The same precision-mapping approach could be used to inform treatments for other malignancies like melanoma, head and neck, and bladder cancer, the statement said.
Researchers studied the tumors of 234 patients with NSCLC across three cohorts in Australia, the United States and Europe.
This approach can “pinpoint areas within tumors that are both responsive and resistant to therapies, which will be a game changer for lung cancer treatment,” said Associate Professor Arutha Kulasinghe from UQ’s Frazer Institute.
“Rather than having to use a trial-and-error approach, oncologists will now know which treatments are most likely to work with new precision medicine tools,” said Kulasinghe, a corresponding author of the study published in Nature Genetics.
David Rimm, Anthony N. Brady professor of Pathology at Yale, the study’s co-lead author, called the work a “road map for a new diagnostic test that could optimize treatment choice in lung cancer.”
As the leading cause of cancer death in the world, lung cancer kills about 1.8 million people globally each year, with NSCLC accounting for 85 percent of all cases. However, costly immunotherapies are effective in only 20-30 percent of patients, according to the study.
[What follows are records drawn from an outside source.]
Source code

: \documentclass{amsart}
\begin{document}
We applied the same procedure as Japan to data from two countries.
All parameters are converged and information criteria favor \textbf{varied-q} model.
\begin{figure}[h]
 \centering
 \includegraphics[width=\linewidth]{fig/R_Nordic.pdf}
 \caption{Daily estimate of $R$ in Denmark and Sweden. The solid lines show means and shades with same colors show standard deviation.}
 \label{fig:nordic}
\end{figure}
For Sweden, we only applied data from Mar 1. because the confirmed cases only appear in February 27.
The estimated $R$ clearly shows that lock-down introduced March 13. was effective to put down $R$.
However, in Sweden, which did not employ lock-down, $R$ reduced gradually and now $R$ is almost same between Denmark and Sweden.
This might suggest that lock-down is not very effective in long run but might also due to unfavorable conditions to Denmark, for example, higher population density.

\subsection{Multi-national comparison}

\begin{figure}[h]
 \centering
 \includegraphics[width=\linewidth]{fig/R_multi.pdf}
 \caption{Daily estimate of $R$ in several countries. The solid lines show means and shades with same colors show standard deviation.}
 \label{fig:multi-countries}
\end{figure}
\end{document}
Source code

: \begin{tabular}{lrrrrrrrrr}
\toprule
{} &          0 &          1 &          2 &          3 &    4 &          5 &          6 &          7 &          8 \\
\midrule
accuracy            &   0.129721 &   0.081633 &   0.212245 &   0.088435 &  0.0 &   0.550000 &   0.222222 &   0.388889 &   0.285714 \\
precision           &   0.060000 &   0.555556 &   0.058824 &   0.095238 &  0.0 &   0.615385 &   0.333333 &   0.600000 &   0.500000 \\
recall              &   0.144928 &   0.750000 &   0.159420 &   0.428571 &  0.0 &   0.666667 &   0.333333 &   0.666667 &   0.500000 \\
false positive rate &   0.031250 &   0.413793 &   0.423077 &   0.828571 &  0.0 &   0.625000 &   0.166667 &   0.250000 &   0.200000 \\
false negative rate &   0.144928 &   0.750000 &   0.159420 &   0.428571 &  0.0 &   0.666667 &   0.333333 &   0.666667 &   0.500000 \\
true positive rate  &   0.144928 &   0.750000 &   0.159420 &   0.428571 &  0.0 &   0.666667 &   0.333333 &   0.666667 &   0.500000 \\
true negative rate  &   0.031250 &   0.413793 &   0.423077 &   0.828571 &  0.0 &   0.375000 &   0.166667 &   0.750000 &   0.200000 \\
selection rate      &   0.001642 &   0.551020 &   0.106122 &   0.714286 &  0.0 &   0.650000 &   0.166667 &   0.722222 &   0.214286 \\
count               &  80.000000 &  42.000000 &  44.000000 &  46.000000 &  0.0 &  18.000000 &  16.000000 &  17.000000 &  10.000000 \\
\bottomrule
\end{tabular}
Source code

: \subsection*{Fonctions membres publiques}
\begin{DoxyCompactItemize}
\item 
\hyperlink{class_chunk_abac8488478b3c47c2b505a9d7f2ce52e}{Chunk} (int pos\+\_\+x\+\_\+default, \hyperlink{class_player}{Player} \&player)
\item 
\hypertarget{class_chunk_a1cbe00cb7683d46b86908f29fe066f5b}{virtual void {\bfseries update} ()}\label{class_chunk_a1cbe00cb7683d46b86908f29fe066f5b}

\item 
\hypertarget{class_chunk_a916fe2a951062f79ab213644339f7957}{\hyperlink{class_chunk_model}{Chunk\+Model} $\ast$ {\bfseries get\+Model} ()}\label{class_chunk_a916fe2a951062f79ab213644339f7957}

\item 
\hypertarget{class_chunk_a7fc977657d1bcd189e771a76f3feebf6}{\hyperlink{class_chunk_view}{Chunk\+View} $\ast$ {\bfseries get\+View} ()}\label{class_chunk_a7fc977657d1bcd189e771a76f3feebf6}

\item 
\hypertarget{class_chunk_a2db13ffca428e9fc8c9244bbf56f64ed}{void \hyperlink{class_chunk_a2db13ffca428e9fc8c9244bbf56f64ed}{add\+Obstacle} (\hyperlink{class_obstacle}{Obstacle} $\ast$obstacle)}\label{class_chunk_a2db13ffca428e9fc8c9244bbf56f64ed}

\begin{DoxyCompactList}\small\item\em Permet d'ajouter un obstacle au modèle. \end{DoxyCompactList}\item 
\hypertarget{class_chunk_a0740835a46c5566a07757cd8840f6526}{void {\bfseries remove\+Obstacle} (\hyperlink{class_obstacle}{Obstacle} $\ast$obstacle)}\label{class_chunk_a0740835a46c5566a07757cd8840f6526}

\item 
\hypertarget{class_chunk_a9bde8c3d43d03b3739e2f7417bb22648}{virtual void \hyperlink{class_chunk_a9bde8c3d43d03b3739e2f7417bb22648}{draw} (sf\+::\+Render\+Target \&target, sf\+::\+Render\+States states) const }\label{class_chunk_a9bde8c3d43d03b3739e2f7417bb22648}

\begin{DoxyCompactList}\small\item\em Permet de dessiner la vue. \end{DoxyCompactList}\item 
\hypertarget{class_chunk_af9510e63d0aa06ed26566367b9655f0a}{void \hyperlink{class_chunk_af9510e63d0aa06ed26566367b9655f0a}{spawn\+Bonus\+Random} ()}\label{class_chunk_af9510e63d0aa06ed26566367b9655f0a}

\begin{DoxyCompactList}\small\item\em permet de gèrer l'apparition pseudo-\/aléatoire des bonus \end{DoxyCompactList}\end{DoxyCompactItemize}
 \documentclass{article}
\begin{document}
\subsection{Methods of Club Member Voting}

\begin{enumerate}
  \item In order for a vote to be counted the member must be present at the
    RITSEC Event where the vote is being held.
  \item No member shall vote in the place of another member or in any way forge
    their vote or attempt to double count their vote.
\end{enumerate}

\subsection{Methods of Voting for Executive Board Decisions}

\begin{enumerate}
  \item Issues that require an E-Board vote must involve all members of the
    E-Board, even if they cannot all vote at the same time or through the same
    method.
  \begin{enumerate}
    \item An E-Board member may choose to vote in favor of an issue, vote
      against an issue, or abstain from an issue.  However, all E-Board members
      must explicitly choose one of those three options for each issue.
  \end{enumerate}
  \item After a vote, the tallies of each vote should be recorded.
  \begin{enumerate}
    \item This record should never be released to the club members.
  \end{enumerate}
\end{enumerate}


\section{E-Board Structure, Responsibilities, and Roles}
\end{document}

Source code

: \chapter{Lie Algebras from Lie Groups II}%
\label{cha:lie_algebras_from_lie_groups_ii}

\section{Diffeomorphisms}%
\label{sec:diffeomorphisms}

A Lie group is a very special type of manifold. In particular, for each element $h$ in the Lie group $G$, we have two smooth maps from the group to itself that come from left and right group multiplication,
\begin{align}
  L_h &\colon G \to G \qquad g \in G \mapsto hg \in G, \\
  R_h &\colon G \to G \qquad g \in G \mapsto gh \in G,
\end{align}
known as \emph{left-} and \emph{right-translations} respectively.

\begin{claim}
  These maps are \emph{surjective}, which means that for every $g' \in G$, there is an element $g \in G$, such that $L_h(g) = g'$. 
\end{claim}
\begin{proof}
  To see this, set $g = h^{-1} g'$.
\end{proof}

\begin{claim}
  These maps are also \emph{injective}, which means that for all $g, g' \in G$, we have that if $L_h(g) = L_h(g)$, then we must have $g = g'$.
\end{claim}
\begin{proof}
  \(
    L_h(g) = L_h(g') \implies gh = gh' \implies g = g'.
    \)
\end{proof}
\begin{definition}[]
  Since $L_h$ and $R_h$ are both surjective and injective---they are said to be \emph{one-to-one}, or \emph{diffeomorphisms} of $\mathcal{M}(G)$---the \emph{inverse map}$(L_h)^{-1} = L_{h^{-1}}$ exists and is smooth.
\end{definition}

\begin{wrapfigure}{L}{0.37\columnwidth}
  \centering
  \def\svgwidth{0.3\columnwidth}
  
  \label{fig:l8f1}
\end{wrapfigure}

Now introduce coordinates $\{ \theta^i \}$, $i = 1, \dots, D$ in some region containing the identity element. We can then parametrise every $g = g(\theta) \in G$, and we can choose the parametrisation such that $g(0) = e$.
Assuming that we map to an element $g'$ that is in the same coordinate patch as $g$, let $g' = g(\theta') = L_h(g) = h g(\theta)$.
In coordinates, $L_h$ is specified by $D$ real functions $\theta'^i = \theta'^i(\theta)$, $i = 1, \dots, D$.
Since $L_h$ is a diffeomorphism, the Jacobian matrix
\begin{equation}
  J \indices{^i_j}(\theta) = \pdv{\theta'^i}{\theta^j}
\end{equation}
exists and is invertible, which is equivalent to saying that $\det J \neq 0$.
“These therapies also carry significant risks for patients receiving them, including severe immune-related toxicity that can be fatal,” Kulasinghe said, adding the challenges highlight the critical need to classify patients according to their likelihood to benefit from treatment.
By integrating data on the molecular geography of cancer and machine learning techniques, treatment decision-making could be improved, leading to better patient outcomes for lung cancer patients, he said.